_Task goal_
Find all lines with the word "Greetings" in the material, then copy them.

_Input data_
-------------------------
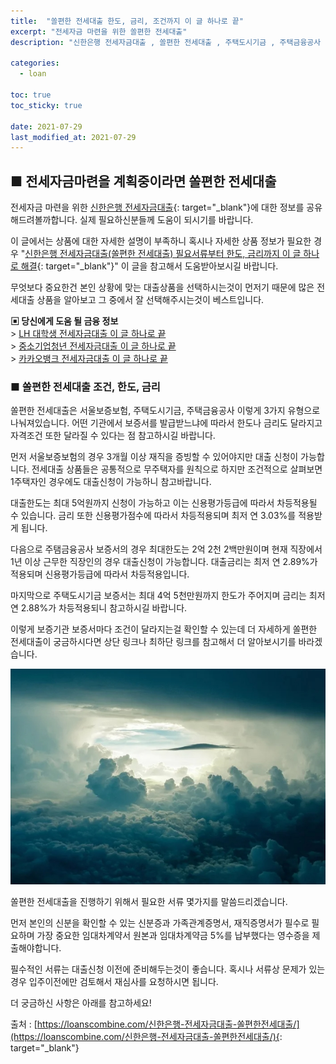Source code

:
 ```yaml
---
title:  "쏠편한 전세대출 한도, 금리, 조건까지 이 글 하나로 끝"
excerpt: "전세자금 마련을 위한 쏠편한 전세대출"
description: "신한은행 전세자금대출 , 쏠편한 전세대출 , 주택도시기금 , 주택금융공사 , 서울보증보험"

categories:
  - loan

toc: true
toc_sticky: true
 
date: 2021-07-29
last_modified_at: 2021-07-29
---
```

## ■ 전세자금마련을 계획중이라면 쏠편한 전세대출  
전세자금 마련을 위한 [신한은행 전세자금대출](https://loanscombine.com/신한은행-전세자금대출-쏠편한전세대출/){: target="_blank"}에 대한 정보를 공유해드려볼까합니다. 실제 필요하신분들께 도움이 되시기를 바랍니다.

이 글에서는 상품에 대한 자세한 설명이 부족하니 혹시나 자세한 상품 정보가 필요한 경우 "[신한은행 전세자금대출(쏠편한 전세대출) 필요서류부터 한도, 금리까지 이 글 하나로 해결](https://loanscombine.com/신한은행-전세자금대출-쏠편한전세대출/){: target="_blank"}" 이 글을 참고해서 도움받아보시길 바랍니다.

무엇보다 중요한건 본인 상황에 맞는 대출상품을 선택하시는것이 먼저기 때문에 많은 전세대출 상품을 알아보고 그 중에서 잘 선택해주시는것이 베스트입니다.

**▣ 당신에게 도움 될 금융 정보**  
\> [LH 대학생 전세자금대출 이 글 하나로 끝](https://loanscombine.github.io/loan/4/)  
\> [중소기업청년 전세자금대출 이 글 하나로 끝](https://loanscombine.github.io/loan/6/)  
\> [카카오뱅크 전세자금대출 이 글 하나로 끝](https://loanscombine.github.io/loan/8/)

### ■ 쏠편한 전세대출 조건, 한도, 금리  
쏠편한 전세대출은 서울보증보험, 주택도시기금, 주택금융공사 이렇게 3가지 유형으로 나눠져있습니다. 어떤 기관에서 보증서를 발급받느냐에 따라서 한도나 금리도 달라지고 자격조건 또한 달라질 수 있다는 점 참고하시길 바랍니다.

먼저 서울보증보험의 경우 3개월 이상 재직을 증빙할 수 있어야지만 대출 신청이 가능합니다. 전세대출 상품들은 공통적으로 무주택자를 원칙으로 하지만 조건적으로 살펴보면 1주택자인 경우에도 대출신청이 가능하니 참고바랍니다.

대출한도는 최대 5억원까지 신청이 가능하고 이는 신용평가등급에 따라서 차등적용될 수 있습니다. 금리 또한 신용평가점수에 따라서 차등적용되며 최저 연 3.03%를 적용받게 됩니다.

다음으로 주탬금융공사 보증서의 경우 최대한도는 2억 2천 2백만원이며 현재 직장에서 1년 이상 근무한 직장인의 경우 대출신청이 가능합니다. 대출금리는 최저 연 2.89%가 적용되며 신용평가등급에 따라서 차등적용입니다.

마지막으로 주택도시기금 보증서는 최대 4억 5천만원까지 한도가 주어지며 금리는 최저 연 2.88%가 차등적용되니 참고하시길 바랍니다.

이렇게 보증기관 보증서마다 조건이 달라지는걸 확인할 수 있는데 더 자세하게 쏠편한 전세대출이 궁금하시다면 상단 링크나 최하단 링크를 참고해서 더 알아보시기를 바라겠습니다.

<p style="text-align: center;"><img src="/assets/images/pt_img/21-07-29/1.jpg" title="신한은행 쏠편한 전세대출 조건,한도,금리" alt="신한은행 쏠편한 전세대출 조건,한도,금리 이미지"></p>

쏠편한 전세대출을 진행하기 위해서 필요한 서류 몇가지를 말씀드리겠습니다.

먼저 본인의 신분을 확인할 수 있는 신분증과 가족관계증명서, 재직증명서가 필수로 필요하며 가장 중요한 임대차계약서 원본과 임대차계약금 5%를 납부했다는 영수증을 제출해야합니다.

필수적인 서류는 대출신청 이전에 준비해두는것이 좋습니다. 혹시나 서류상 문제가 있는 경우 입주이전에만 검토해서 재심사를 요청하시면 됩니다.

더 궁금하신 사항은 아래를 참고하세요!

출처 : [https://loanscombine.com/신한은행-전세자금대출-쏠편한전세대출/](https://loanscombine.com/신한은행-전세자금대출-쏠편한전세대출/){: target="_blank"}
-------------------------
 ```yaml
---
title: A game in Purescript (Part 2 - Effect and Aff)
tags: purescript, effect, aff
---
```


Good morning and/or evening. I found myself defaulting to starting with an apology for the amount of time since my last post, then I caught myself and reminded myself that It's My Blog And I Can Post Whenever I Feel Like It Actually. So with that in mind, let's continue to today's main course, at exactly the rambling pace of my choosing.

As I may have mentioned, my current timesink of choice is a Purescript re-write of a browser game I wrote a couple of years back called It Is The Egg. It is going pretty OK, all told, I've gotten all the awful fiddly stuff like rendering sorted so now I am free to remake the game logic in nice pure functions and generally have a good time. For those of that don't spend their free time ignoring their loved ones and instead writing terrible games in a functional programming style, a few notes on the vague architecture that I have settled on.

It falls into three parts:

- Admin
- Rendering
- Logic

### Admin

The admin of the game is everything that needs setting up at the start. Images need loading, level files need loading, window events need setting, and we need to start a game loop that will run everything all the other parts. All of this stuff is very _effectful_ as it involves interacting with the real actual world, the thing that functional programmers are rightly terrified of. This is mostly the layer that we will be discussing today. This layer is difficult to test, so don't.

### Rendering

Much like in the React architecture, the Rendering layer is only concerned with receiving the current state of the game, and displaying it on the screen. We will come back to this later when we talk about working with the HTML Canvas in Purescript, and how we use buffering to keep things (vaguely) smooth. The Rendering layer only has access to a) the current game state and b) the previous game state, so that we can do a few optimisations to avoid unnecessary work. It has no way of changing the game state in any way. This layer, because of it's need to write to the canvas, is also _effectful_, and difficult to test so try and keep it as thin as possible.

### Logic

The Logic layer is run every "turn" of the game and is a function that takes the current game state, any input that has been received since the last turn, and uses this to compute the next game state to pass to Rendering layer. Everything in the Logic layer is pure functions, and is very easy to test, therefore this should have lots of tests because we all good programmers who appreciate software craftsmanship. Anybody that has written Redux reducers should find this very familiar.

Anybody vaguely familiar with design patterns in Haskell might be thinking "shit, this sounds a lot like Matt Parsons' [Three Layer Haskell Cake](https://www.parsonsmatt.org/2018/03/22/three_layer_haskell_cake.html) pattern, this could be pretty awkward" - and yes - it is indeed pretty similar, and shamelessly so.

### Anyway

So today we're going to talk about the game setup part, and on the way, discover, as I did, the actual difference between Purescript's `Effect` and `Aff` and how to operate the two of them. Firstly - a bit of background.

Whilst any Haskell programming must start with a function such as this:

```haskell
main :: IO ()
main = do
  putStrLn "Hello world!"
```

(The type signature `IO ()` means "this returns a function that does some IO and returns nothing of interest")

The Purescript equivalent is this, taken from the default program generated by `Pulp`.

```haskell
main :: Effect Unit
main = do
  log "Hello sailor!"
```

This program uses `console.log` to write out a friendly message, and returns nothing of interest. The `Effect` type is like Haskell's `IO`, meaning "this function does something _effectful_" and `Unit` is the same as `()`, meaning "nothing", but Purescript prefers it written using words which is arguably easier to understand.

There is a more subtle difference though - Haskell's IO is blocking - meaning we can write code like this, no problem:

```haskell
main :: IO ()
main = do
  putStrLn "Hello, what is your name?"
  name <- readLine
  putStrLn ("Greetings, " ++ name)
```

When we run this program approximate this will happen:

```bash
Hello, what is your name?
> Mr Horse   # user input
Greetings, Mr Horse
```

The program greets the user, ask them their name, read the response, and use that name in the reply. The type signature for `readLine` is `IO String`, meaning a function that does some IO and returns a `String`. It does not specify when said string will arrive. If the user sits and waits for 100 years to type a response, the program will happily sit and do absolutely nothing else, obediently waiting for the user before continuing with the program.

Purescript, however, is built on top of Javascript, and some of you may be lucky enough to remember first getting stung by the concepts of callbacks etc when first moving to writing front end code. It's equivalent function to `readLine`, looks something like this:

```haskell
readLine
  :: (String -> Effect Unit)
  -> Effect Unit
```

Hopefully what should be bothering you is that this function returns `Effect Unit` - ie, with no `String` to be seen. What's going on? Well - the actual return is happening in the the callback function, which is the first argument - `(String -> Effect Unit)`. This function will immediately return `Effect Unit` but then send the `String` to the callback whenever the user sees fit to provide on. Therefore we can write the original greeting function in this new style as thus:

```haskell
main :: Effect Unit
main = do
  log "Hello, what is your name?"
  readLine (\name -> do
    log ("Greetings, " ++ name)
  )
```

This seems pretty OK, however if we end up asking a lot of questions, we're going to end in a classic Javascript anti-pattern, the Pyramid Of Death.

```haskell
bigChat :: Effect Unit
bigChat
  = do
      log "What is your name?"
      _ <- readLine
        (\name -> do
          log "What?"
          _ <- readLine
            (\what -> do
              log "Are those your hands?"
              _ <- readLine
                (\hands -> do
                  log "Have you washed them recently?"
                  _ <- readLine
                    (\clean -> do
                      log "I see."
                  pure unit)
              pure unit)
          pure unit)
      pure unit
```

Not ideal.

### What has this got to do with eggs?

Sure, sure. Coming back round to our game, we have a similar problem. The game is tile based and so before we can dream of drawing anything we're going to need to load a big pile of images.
-------------------------
_Task solution_
  putStrLn ("Greetings, " ++ name)
Greetings, Mr Horse
    log ("Greetings, " ++ name)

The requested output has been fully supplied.